The film, based on the celebrated George Bernanos novel of the same name, follows the trials of a young, sickly Catholic priest attempting to take charge of his first parish. Two attempts at adaptation had already been rejected by the author before Bresson: the first, by the popular screenwriters Jean Auraenche and Pierre Bost, had grossly dramatized several key scenes in the film, even altering the novel’s ending; the second attempt, penned by Pere Bruckberger, had transposed the historical setting to that of occupied France, shifting the focus from the tediously spiritual to the politically sensational. By the time Bresson was asked to make it, Bernanos had died.

Both the novel and the film focus on the spiritual life of the priest through his diary. Bresson had stated, “In my eyes, what was striking was the notebook of the diary, in which, through the curé’s pen, an external world becomes an interior world and takes on a spiritual coloration.” Throughout the film, we watch the priest’s hand write in his diary while his voiceover speaks what he has just written, anticipating and often spilling over into the scenes that follow. Most filmmakers would have rejected this approach as boringly redundant, but in Bresson’s hands, the doubling of image and sound intensifies and reinforces the action while illuminating the hidden dimensions of the medium. This deliberately constructed approach stems from Bresson’s own dictum, “Your film – let people feel the soul and heart there, but let it be made like a work of hands.”
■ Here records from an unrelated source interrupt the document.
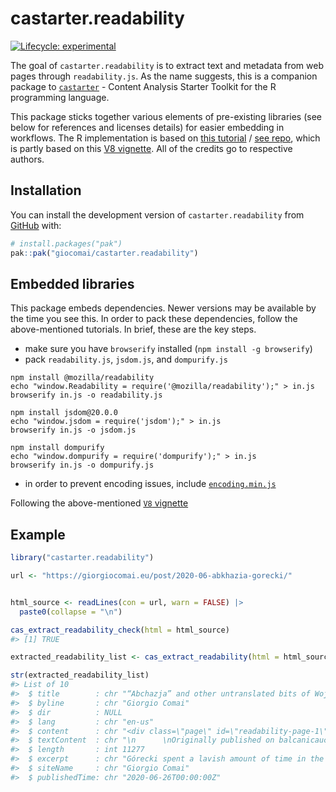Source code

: 
<!-- README.md is generated from README.Rmd. Please edit that file -->

# castarter.readability

<!-- badges: start -->

[![Lifecycle:
experimental](https://img.shields.io/badge/lifecycle-experimental-orange.svg)](https://lifecycle.r-lib.org/articles/stages.html#experimental)
<!-- badges: end -->

The goal of `castarter.readability` is to extract text and metadata from
web pages through `readability.js`. As the name suggests, this is a
companion package to
[`castarter`](https://github.com/giocomai/castarter) - Content Analysis
Starter Toolkit for the R programming language.

This package sticks together various elements of pre-existing libraries
(see below for references and licenses details) for easier embedding in
workflows. The R implementation is based on [this
tutorial](https://nanx.me/blog/post/r-readability-parser/) / [see
repo](https://github.com/nanxstats/r-readability-parser/), which is
partly based on this [V8
vignette](https://cran.r-project.org/web/packages/V8/vignettes/npm.html).
All of the credits go to respective authors.

## Installation

You can install the development version of `castarter.readability` from
[GitHub](https://github.com/) with:

``` r
# install.packages("pak")
pak::pak("giocomai/castarter.readability")
```

## Embedded libraries

This package embeds dependencies. Newer versions may be available by the
time you see this. In order to pack these dependencies, follow the
above-mentioned tutorials. In brief, these are the key steps.

- make sure you have `browserify` installed
  (`npm install -g browserify`)
- pack `readability.js`, `jsdom.js`, and `dompurify.js`

<!-- -->

    npm install @mozilla/readability
    echo "window.Readability = require('@mozilla/readability');" > in.js
    browserify in.js -o readability.js

    npm install jsdom@20.0.0
    echo "window.jsdom = require('jsdom');" > in.js
    browserify in.js -o jsdom.js

    npm install dompurify
    echo "window.dompurify = require('dompurify');" > in.js
    browserify in.js -o dompurify.js

- in order to prevent encoding issues, include
  [`encoding.min.js`](https://cdn.jsdelivr.net/npm/text-encoding@0.7.0/lib/encoding.min.js)

Following the above-mentioned [`V8`
vignette](https://cran.r-project.org/web/packages/V8/vignettes/npm.html)

## Example

``` r
library("castarter.readability")

url <- "https://giorgiocomai.eu/post/2020-06-abkhazia-gorecki/"


html_source <- readLines(con = url, warn = FALSE) |>
  paste0(collapse = "\n")

cas_extract_readability_check(html = html_source)
#> [1] TRUE
```

``` r
extracted_readability_list <- cas_extract_readability(html = html_source, url = url)

str(extracted_readability_list)
#> List of 10
#>  $ title        : chr "“Abchazja” and other untranslated bits of Wojciech Górecki's Caucasus trilogy"
#>  $ byline       : chr "Giorgio Comai"
#>  $ dir          : NULL
#>  $ lang         : chr "en-us"
#>  $ content      : chr "<div class=\"page\" id=\"readability-page-1\"><div>\n      <p><strong>\n<a rel=\"noopener\" href=\"https://www."| __truncated__
#>  $ textContent  : chr "\n      \nOriginally published on balcanicaucaso.org\nWojciech Górecki’s Planeta Kaukaz on the Northern Caucasu"| __truncated__
#>  $ length       : int 11277
#>  $ excerpt      : chr "Górecki spent a lavish amount of time in the Caucasus, meeting people across the region and hearing their stori"| __truncated__
#>  $ siteName     : chr "Giorgio Comai"
#>  $ publishedTime: chr "2020-06-26T00:00:00Z"
```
Though many critics have lauded ‘Diary’ as one of the most successful adaptations of a novel ever made, Bresson’s real feat was creating a film faithful to the book while simultaneously pressing his own stamp onto every single scene. And while his first two films feel more like the works of a genius frustrated by an industry hostile to artistic originality, ‘Diary’ exudes an aura of discovery. Bresson had abandoned the studios and stages to film in the countryside, and had chosen Claude Laydu, an aspiring Swiss actor just starting out in acting school, to play the lead in his film. And though he filled out much of the remaining cast with professional actors, he tightly controlled their performances, speech, and movements, leading several to bitterly complain that he wouldn’t allow them to exhibit the “expressiveness” they had learned on the stage. Unlike his later films, however, Bresson gave great freedom to his cinematographer, yielding a more conventional mix of medium and long-range shots, closeups, and even tracking shots. We're left with a greater sense of spatial and inter-character relationships than in his later films, and this, coupled with a lamentably generic score, may serve as a stepping stone into Bresson's world for any newcomers to the auteur.

Last Word:
‘Diary’ was a seminal moment for film; fresh and unexpected, it expanded the medium’s horizons and
irrevocably hurtled Bresson down his brilliant, tortured career.